2. Die weitergehende Revision wird als unbegründet verworfen.
3. Der Angeklagte trägt die Kosten seines Rechtsmittels, die insoweit entstandenen besonderen Kosten des Adhäsionsverfahrens und die der Neben- und Adhäsionsklägerin im Revisionsverfahren entstandenen notwendigen Auslagen.
Gründe
Rz. 1
Das Landgericht hat den Angeklagten wegen schweren sexuellen Missbrauchs von Kindern, wegen sexuellen Missbrauchs von Kindern in vier Fällen und wegen Besitzes kinderpornographischer Schriften zu einer Gesamtfreiheitsstrafe von fünf Jahren und sechs Monaten verurteilt. Daneben hat es eine Adhäsionsentscheidung getroffen, wonach der Angeklagte an die Geschädigte ein Schmerzensgeld von 10.000 € nebst Zinsen zu zahlen hat.

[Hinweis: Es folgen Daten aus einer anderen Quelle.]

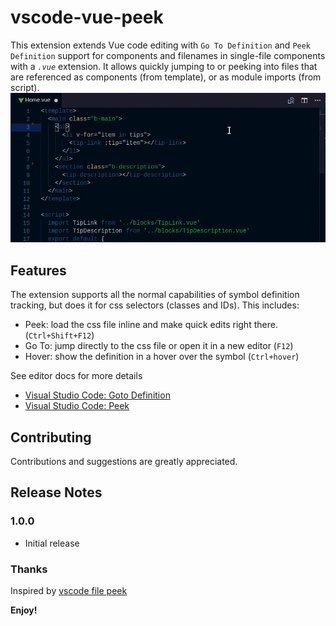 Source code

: # vscode-vue-peek

This extension extends Vue code editing with `Go To Definition` and `Peek Definition` support for components and filenames in single-file components with a *`.vue`* extension.
It allows quickly jumping to or peeking into files that are referenced as components (from template), or as module imports (from script). 
![Demo](images/vue-peek-demo.gif)

## Features

The extension supports all the normal capabilities of symbol definition tracking, but does it for css selectors (classes and IDs). This includes:

 * Peek: load the css file inline and make quick edits right there. (`Ctrl+Shift+F12`)
 * Go To: jump directly to the css file or open it in a new editor (`F12`)
 * Hover: show the definition in a hover over the symbol (`Ctrl+hover`)

See editor docs for more details
 * [Visual Studio Code: Goto Definition](https://code.visualstudio.com/docs/editor/editingevolved#_go-to-definition)
 * [Visual Studio Code: Peek](https://code.visualstudio.com/docs/editor/editingevolved#_peek)

## Contributing

Contributions and suggestions are greatly appreciated.

## Release Notes

### 1.0.0

  * Initial release

### Thanks
Inspired by [vscode file peek](https://github.com/abierbaum/vscode-file-peek)

**Enjoy!** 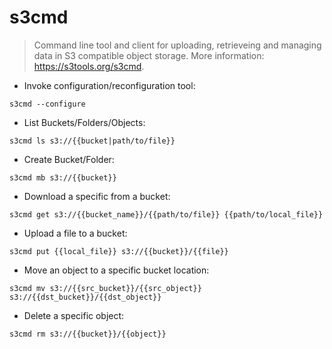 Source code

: # s3cmd

> Command line tool and client for uploading, retrieveing and managing data in S3 compatible object storage.
> More information: <https://s3tools.org/s3cmd>.

- Invoke configuration/reconfiguration tool:

`s3cmd --configure`

- List Buckets/Folders/Objects:

`s3cmd ls s3://{{bucket|path/to/file}}`

- Create Bucket/Folder:

`s3cmd mb s3://{{bucket}}`

- Download a specific from a bucket:

`s3cmd get s3://{{bucket_name}}/{{path/to/file}} {{path/to/local_file}}`

- Upload a file to a bucket:

`s3cmd put {{local_file}} s3://{{bucket}}/{{file}}`

- Move an object to a specific bucket location:

`s3cmd mv s3://{{src_bucket}}/{{src_object}} s3://{{dst_bucket}}/{{dst_object}}`

- Delete a specific object:

`s3cmd rm s3://{{bucket}}/{{object}}`
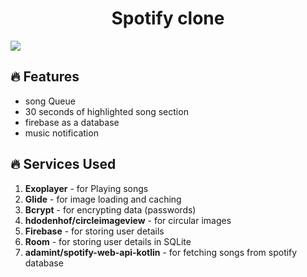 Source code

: <h1 align="center"> Spotify clone</h1>
<img src="https://firebasestorage.googleapis.com/v0/b/food-clone-c7e62.appspot.com/o/spotify_readme_image_croped.jpg?alt=media&token=c72fb9c1-2b1d-4b26-86b2-83698c05561a">


## 🔥 Features

- song Queue
- 30 seconds of highlighted song section 
- firebase as a database
- music notification

## 🔥 Services Used

1. **Exoplayer** - for Playing songs
1. **Glide** - for image loading and caching
1. **Bcrypt** - for encrypting data (passwords)
1. **hdodenhof/circleimageview** - for circular images
1. **Firebase** - for storing user details
1. **Room** - for storing user details in SQLite
1. **adamint/spotify-web-api-kotlin** - for fetching songs from spotify database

Weiter hat es festgestellt, dass der Angeklagte verpflichtet ist, der Geschädigten alle entstandenen und künftigen materiellen und immateriellen Schäden aus den verfahrensgegenständlichen vorsätzlichen unerlaubten Handlungen zu erstatten, soweit diese Ansprüche nicht auf Dritte übergegangen sind.
Rz. 2
Die hiergegen gerichtete, auf die Rüge einer Verletzung materiellen Rechts gestützte Revision hat hinsichtlich des Adhäsionsausspruchs in dem aus der Beschlussformel ersichtlichen Umfang Erfolg und ist im Übrigen unbegründet (§ 349 Abs. 2 StPO).
Rz. 3
Der Generalbundesanwalt hat zur Abänderung des Adhäsionsausspruchs in seiner Antragsschrift zutreffend ausgeführt:
„a) Die Feststellung einer Schadensersatzpflicht des Angeklagten für bereits entstandene (materielle und immaterielle) Schäden der Nebenklägerin ist rechtsfehlerhaft. Damit hat die Strafkammer gegen das vom Revisionsgericht zu prüfende Verbot in § 308 Abs. 1 ZPO verstoßen, einer Partei etwas zuzusprechen, was sie nicht beantragt hat (vgl. BGH, Beschluss vom 23. März 2022 - 4 StR 363/21 -, Rn. 4 m.w.N.). Die Nebenklägerin hat lediglich die Feststellung beantragt, dass der Angeklagte ihr zum Ersatz von zukünftigen Schäden verpflichtet ist.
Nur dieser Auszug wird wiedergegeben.